Hasilnya tidak sia-sia. Di zaman Utsman bin Affan, para alumni Cina ini sudah dapat membuat sendiri kertas, yang dengan itu Mushaf Utsmani ditulis. Namun mereka juga meninggalkan cikal bakal Islam di Cina. Bahkan pernah ada seorang Laksamana Cina yang seorang Muslim, yaitu Cheng Ho.
Tahukah Anda, bahwa masjid di Beijing lebih tua usianya dari semua masjid yang ada di Nusantara? Masjid ini didirikan tahun 996 M. Tidak terlalu sulit untuk menemukan Masjid Niu Jie di Beijing ini, meski tidak banyak sopir taksi yang mengetahuinya. Dengan menunjukkan ke peta yang ada aksara Cina-nya, dibantu sedikit bahasa Tarzan, akhirnya sampai juga saya ke masjid Niu Jie, dengan nyasar dulu ke sebuah kelenteng yang tidak jauh dari masjid. Kelenteng ini jauh lebih kecil, tapi ternyata buat orang Cina lebih dikenal.
Dari segi bangunan, masjid Niu Jie ini tidak berbeda jauh dengan arsitektur sebuah kelenteng. Warna-warna merah mendominasi. Yang membedakan hanya kaligrafi Arab di atas pintu-pintunya. Di seputar masjid ada beberapa bangunan lain. Kaum wanita dan anak menempati bangunan terpisah, sehingga saat bapak-bapak shalat Jumat mereka dapat shalat Dzuhur sendiri. Ruang terbuka di antara bangunan itu mengingatkan pada lapangan latihan kungfu di padepokan Shaolin. Mungkin memang pernah difungsikan demikian.

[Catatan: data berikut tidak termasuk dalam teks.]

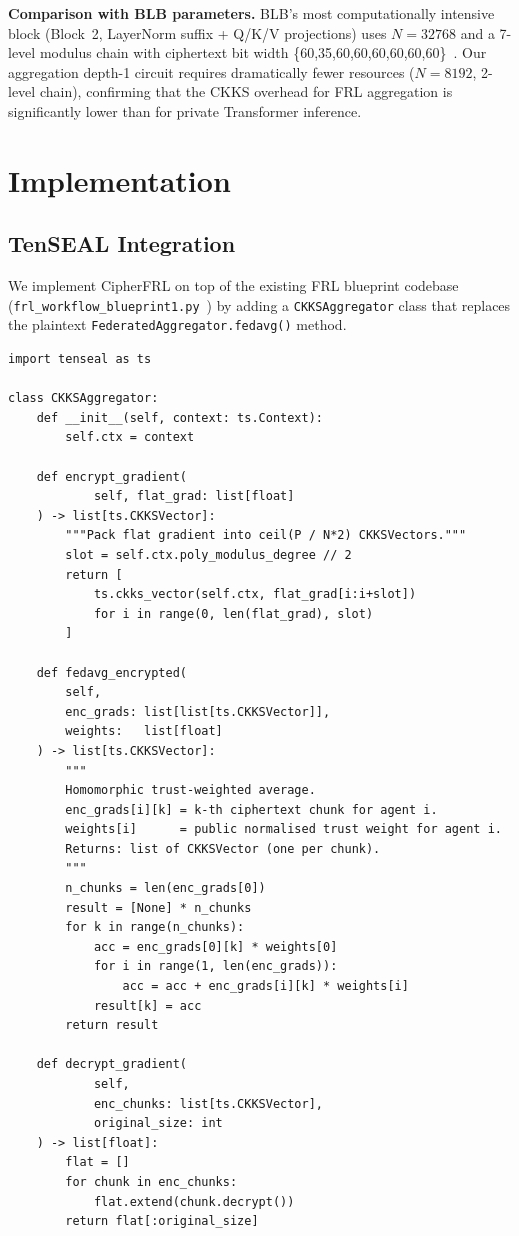 \documentclass[letterpaper,journal]{IEEEtran}
\begin{document}
\textbf{Comparison with BLB parameters.}
BLB's most computationally intensive block (Block~2, LayerNorm suffix +
Q/K/V projections) uses $N = 32768$ and a 7-level modulus chain with
ciphertext bit width \{60,35,60,60,60,60,60,60\}~\cite{blb2025}.
Our aggregation depth-1 circuit requires dramatically fewer resources
($N = 8192$, 2-level chain), confirming that the CKKS overhead for FRL
aggregation is significantly lower than for private Transformer inference.

\section{Implementation}\label{sec:implementation}

\subsection{TenSEAL Integration}

We implement CipherFRL on top of the existing FRL blueprint codebase
(\texttt{frl\_workflow\_blueprint1.py}~\cite{frlconf2026}) by adding a
\texttt{CKKSAggregator} class that replaces the plaintext
\texttt{FederatedAggregator.fedavg()} method.

\begin{verbatim}
import tenseal as ts

class CKKSAggregator:
    def __init__(self, context: ts.Context):
        self.ctx = context

    def encrypt_gradient(
            self, flat_grad: list[float]
    ) -> list[ts.CKKSVector]:
        """Pack flat gradient into ceil(P / N*2) CKKSVectors."""
        slot = self.ctx.poly_modulus_degree // 2
        return [
            ts.ckks_vector(self.ctx, flat_grad[i:i+slot])
            for i in range(0, len(flat_grad), slot)
        ]

    def fedavg_encrypted(
        self,
        enc_grads: list[list[ts.CKKSVector]],
        weights:   list[float]
    ) -> list[ts.CKKSVector]:
        """
        Homomorphic trust-weighted average.
        enc_grads[i][k] = k-th ciphertext chunk for agent i.
        weights[i]      = public normalised trust weight for agent i.
        Returns: list of CKKSVector (one per chunk).
        """
        n_chunks = len(enc_grads[0])
        result = [None] * n_chunks
        for k in range(n_chunks):
            acc = enc_grads[0][k] * weights[0]
            for i in range(1, len(enc_grads)):
                acc = acc + enc_grads[i][k] * weights[i]
            result[k] = acc
        return result

    def decrypt_gradient(
            self,
            enc_chunks: list[ts.CKKSVector],
            original_size: int
    ) -> list[float]:
        flat = []
        for chunk in enc_chunks:
            flat.extend(chunk.decrypt())
        return flat[:original_size]
\end{verbatim}
\end{document}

Khutbah Jumat dan shalatnya sendiri alhamdulillah masih tetap dalam bahasa Arab. Hanya saja saat shalat akan dimulai, dan jamaah diminta merapikan shaf, ada perintah Imam dalam bahasa Cina, yang tentu saja terdengar agak menggelikan bagi kita: ada bahasa Cina di masjid!
Masjid Niu Jie memang terletak di kawasan Muslim. Di sekitarnya berdiri beberapa supermarket dan restoran halal. Perempuan Cina yang berkerudung banyak terlihat. Anak-anak muda Cina di situ juga lebih familier bahasa Arab daripada bahasa Inggris. Di Cina, ditaksir ada sekitar 10 persen penduduk Muslim. Karena penduduk Cina 1,4 milyar manusia, maka 10 persen ini banyak juga. Bagi pemerintah Cina, keberadaan Muslim di Beijing sebagai minoritas tidak menjadi masalah. Lain halnya dengan Muslim Uighur di Xin Jiang yang mayoritas dan menginginkan otonomi khusus. Mereka ditekan dan bahkan kadang-kadang dibantai. []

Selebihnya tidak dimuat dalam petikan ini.